Portugal Warns of Possible 2026 Budget Deficit Amid Energy Crisis and Regional Conflicts
March 9, 2026
Portugal’s finance chief cautions that while a 2026 budget deficit cannot be ruled out if shocks hit, the government remains pledged to balanced public finances and debt reduction.
Officials warn the fiscal outlook is tighter amid higher energy costs and regional conflict, but the stance on balancing the books and cutting debt stays central, with readiness to respond to economic shocks.
He stresses that responsible public finances will be pursued, yet a deficit remains possible in the face of emergencies or major external events.
Eurogroup ministers in Brussels discuss the economic fallout from the conflict, focusing on energy, inflation, and a renewed EU energy risk.
A temporary discount on fuel could apply to gasoline if price criteria are met, notably when the price exceeds a 10-cent threshold from March 6.
Surging energy and oil prices driven by storms and the Middle East conflict tighten the 2026 macro path, narrowing the margin for error.
Despite solid 2025 performance, renewed price spikes in natural gas and oil have rekindled concerns about fiscal trajectories.

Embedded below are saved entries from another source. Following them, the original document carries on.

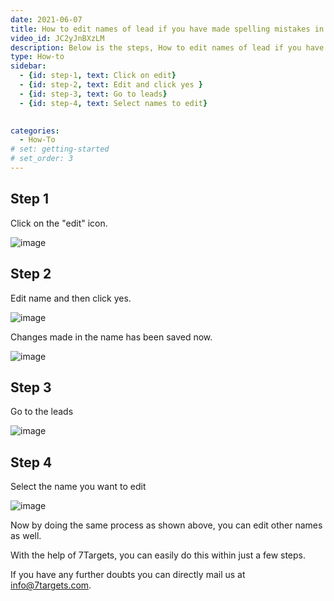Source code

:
 ```yaml
---
date: 2021-06-07
title: How to edit names of lead if you have made spelling mistakes in the lead name itself
video_id: JC2yJnBXzLM
description: Below is the steps, How to edit names of lead if you have made spelling mistakes in the lead name itself
type: How-to
sidebar:
  - {id: step-1, text: Click on edit}
  - {id: step-2, text: Edit and click yes }
  - {id: step-3, text: Go to leads}
  - {id: step-4, text: Select names to edit}
  

categories:
  - How-To
# set: getting-started
# set_order: 3
---
```





## Step 1
Click on the "edit" icon.

![image](../../images/Edit-name-1.png)


## Step 2
Edit name and then click yes.

![image](../../images/Edit-name-2.png)


Changes made in the name has been saved now.

![image](../../images/Edit-name-3.png)



## Step 3

Go to the leads

![image](../../images/Edit-name-4.png)



## Step 4

Select the name you want to edit 

![image](../../images/Edit-name-5.png)

Now by doing the same process as shown above, you can edit other names as well.

With the help of 7Targets, you can easily do this within just a few steps.

If you have any further doubts you can directly mail us at info@7targets.com.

Rising gas and oil costs are reshaping expectations, with earlier optimism from 2025 now tempered by new shocks.
Brussels has not objected to Portugal’s temporary 3.55 eurocents per liter diesel excise cut, as a crisis-response measure.
A temporary ISP tax discount on petrol is reintroduced to mitigate fuel price increases, and officials expect no EC objections given its exceptional, time-limited nature.
Officials decline to speculate on the European Central Bank’s next moves amid the current context.
The government informed the European Commission about the measure, aligning with EU rules that crisis-period energy support must be targeted to the vulnerable and compliant with competition/state aid rules.